Stop Avoiding the Issue Security of such a variety of algorithms requires not only ensuring that the algorithms are strong in a mathematical sense, but also that they are embedded in the system in a secure way so that they cannot be avoided. You defeat the purpose if you secure the front and back doors but leave all of the windows open.

An example of an avoidance strategy is for a wireless phone to pretend that it does not have the capability to authenticate and, thus, clone an authenticating phone without ever needing to perform authentication operations. In this "spy vs. spy" world, the HLR database can counter this strategy by storing, in the subscriber's profile, an indication that the mobile is able to authenticate and by denying accesses when authentication is avoided.

One of the biggest criticisms leveled by Bruce Schneier and other cryptographers against TIA was that they developed their algorithms in secret. Yet, it is difficult to see how a fully public process can be used when the U.S. National Security Agency and other government agencies still demand that access to the algorithms be controlled, limited only to U.S. or Canadian citizens and to situations where export licenses have been approved.

The current situation puts North American companies at a disadvantage because foreign companies may be able to develop encryption algorithms with lesser restrictions for import into the United States. These restrictions continue, even for controlled algorithms such as CAVE that have been available on the Internet for years.

Harmful Limitations? In response to this, the TIA Ad Hoc Authentication Group (AHAG) has decided to launch a public process for the selection of a new generation of security algorithms. This will include public review through exposure in academic cryptography journals.

Furthermore, proposals for algorithms will not be limited to TIA members but will be open to any individual or company. However, the shadow of export restrictions still looms, and participation by foreigners may be disallowed by U.S. government policy. This hardly can result in the strongest algorithms because many of the world's best cryptographers are citizens of other countries.

Alternatively, a foreign algorithm could be chosen; although, it still might be subject to export restrictions once incorporated in an American-designed product.
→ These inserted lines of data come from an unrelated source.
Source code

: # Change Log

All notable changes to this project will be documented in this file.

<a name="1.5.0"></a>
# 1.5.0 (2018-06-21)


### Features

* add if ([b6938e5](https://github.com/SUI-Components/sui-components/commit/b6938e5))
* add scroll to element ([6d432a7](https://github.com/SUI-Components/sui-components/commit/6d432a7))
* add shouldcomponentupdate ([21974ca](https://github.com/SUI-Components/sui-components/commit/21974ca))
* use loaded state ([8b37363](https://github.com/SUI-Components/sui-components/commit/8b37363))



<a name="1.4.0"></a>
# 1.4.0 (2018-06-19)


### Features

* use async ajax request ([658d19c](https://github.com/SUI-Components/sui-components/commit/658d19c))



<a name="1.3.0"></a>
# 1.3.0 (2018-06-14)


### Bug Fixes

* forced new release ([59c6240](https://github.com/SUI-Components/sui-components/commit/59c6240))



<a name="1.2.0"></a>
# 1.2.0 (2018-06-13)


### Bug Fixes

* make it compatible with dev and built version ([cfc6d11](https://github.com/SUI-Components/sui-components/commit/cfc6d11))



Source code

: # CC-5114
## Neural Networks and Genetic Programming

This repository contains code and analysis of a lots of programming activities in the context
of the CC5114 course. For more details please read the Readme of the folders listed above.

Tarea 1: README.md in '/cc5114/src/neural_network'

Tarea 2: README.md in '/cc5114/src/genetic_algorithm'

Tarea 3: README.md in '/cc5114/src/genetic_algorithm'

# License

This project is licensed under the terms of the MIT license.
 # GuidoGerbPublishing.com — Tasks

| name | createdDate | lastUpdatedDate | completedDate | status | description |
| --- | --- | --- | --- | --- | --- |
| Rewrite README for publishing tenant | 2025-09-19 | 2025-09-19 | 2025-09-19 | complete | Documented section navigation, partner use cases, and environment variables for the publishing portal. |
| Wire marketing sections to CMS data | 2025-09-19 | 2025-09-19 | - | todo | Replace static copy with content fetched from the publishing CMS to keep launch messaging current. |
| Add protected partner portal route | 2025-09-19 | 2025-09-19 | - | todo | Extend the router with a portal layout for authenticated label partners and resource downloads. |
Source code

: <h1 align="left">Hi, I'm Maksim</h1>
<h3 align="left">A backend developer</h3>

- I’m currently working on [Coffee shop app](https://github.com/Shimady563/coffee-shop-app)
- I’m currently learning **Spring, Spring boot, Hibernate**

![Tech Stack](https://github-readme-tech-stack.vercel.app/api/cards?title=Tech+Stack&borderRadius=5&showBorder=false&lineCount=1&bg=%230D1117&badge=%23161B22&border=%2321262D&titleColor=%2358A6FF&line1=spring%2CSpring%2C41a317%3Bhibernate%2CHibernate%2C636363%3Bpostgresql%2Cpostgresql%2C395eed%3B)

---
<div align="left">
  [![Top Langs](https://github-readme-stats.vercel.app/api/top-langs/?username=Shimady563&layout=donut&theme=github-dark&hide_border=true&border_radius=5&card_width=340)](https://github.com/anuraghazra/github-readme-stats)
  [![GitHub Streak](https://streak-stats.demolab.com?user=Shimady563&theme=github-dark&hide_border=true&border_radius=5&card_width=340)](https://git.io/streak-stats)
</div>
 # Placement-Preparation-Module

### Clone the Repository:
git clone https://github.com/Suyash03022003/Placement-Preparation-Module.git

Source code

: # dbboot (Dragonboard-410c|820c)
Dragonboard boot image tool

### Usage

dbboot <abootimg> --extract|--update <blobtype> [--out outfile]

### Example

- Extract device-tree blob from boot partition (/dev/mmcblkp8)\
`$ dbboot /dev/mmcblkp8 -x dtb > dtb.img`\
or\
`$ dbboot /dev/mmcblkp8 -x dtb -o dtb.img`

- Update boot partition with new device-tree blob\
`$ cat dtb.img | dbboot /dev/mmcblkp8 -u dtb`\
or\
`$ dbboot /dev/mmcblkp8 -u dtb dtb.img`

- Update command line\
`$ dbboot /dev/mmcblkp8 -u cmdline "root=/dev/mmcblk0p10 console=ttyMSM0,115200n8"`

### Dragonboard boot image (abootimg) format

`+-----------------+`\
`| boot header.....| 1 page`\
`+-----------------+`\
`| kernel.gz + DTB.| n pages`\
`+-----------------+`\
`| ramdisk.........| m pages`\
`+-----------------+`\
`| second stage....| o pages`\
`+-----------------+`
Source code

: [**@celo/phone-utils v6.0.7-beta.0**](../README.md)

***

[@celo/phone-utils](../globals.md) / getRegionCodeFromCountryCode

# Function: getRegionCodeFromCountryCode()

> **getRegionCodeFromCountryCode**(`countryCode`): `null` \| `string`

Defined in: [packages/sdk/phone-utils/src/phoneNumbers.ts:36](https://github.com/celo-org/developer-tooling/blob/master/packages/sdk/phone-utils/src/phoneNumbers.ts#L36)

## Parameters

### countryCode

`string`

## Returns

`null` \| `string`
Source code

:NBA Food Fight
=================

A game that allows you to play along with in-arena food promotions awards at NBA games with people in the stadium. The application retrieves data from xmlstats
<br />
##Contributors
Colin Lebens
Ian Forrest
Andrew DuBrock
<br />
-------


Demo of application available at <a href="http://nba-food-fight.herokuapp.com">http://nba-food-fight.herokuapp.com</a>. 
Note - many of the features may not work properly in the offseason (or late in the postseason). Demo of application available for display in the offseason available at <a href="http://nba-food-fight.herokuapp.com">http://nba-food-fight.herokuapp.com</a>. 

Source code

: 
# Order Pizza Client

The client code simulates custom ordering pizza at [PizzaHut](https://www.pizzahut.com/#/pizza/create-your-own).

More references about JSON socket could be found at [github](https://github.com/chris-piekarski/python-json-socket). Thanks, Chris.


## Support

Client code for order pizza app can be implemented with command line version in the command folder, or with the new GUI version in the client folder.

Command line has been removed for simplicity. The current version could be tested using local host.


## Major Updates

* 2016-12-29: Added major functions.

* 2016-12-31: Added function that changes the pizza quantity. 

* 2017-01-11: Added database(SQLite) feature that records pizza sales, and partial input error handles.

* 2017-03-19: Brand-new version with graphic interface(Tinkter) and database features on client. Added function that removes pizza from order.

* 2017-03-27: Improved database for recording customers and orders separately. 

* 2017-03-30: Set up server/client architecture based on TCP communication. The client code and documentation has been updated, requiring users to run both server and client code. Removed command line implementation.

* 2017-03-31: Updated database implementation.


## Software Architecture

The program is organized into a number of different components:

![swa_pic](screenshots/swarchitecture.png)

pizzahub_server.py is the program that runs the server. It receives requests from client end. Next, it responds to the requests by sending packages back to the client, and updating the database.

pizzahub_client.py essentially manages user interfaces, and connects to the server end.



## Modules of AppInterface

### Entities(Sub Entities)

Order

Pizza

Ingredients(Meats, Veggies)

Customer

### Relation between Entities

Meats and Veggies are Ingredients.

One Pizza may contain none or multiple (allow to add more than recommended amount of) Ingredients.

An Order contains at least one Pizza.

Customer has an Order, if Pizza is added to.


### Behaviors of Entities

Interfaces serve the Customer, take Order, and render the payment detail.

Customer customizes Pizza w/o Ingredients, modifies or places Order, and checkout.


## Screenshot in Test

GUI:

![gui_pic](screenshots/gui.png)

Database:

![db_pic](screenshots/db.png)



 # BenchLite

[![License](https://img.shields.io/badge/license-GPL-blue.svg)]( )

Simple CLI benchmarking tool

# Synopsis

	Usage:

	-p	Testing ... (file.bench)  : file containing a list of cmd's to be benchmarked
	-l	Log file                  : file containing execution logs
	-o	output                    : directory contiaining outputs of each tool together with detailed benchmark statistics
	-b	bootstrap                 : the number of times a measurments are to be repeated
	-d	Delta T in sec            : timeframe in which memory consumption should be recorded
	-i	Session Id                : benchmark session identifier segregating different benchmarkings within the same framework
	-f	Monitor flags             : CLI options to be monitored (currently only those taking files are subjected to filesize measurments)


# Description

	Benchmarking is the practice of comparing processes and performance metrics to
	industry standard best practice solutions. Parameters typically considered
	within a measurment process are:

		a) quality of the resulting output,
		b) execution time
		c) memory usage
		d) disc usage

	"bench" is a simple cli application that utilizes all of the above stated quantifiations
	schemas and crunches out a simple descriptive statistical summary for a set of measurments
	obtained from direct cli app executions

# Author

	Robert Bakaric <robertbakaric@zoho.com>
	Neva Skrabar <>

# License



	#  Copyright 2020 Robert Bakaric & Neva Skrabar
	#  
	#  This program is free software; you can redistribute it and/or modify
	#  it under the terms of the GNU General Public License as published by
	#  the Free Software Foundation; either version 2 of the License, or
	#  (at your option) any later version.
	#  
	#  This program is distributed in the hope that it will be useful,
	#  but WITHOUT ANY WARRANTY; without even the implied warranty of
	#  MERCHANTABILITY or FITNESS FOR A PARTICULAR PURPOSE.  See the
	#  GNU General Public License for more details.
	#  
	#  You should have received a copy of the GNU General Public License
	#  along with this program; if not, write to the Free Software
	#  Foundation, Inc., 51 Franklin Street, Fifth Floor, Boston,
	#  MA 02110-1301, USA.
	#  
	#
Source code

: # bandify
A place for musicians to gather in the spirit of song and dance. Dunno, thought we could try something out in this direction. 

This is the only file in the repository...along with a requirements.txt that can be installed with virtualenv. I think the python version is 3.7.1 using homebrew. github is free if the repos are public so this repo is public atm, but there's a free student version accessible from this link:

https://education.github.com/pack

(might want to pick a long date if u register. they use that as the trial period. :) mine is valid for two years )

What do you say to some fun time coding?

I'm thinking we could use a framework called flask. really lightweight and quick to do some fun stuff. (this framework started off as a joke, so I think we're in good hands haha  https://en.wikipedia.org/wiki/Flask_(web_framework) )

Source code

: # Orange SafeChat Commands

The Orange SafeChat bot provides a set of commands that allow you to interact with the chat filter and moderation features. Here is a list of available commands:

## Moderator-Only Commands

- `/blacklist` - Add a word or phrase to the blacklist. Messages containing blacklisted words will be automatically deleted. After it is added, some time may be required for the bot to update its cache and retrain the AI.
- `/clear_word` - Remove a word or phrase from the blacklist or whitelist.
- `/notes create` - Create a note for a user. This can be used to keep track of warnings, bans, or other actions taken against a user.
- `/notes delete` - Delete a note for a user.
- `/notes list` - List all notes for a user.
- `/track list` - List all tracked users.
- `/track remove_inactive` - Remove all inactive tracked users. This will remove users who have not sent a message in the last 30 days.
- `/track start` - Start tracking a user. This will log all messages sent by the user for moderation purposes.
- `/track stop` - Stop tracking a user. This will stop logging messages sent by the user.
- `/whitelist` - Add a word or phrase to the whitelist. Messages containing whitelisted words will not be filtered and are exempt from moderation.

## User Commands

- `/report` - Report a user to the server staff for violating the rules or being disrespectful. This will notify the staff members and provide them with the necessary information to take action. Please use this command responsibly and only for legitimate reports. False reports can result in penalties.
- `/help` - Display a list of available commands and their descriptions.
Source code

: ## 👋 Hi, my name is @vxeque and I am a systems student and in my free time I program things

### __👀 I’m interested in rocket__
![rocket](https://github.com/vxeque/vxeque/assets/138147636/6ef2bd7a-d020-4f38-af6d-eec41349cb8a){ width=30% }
Read Alice in Wonderland to get a better feel for this logic.

The new authentication and encryption algorithms will have to provide a much higher level of security than what is available today. Compromising the encryption algorithms should not, for example, lead to a compromise of the authentication algorithms. It should be easy to upgrade phones and networks if the algorithms are ever compromised, and the algorithms should allow personal mobility through a smart card or other methods by not relying on a terminal identifier (ESN) as an encryption input. The level of security that is provided may be much higher than is actually required by most wireless phone users today, but an improved level of security may open up wireless communications to higher security applications, such as financial transactions.

Because the process of developing a completely new generation of algorithms is expected to take some time, AHAG currently is strengthening the existing algorithms. These modifications will demand only a relatively short development cycle and will improve the security of the network significantly while not requiring modifications outside thephone and the base station. In particular, the authentication center, HLR and MSC will not require modifications.

Improving security on wireless phones should protect carriers' revenues from technological fraud and protect the interests of subscribers who may have something really important (or really private) to say, or who may wish to use a wireless device for banking or shopping.